** Supplied data follows **
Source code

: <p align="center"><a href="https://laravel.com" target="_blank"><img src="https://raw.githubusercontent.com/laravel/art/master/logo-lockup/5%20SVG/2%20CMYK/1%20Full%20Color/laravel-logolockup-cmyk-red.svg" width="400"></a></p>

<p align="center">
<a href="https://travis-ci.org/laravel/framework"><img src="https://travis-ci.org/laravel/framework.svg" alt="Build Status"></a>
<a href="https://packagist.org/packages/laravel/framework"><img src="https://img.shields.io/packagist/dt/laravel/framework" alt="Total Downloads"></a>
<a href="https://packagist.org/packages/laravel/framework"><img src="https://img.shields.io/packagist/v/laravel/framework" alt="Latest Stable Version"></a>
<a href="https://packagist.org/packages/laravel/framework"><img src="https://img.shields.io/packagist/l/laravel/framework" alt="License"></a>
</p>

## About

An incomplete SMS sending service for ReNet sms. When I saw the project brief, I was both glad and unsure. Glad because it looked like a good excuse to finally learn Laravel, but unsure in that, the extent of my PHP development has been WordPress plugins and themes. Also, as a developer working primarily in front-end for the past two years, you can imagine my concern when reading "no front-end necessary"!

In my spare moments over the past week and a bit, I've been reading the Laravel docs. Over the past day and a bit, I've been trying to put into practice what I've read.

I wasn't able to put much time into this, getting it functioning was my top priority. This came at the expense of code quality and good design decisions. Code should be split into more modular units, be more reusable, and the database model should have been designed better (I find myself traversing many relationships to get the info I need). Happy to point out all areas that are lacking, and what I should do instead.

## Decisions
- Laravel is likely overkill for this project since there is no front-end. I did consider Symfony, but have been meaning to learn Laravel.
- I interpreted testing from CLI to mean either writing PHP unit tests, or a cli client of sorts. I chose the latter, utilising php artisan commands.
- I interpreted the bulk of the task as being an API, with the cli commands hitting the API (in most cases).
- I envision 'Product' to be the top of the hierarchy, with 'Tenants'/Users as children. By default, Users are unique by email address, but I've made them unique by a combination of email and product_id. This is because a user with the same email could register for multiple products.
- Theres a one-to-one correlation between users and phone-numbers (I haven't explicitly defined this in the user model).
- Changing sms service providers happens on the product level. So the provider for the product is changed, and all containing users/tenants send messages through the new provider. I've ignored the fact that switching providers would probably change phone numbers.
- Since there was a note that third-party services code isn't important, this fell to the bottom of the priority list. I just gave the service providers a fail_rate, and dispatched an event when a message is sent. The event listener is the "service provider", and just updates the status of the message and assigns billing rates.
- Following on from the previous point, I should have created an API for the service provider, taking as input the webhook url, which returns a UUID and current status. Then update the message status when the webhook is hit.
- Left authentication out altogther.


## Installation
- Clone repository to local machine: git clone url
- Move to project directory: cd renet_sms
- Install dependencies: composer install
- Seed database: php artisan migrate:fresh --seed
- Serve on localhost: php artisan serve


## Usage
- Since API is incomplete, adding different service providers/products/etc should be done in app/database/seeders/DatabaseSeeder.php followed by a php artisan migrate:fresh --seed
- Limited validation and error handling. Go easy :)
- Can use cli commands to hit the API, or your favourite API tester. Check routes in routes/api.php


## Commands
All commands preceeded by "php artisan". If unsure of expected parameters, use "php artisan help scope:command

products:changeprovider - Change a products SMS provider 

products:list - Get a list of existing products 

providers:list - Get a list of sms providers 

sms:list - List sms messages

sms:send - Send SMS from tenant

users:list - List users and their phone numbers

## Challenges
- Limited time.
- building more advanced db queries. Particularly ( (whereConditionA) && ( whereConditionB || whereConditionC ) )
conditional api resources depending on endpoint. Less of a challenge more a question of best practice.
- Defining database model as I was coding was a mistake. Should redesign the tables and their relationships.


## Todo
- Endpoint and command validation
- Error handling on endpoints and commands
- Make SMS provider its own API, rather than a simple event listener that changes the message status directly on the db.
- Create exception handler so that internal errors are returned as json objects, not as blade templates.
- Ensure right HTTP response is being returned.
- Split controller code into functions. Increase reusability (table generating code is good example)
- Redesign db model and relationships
** End of Supplied data **
Action item → Copy all lines from the entries that contain the word "returned".

Solution below →
- Create exception handler so that internal errors are returned as json objects, not as blade templates.
- Ensure right HTTP response is being returned.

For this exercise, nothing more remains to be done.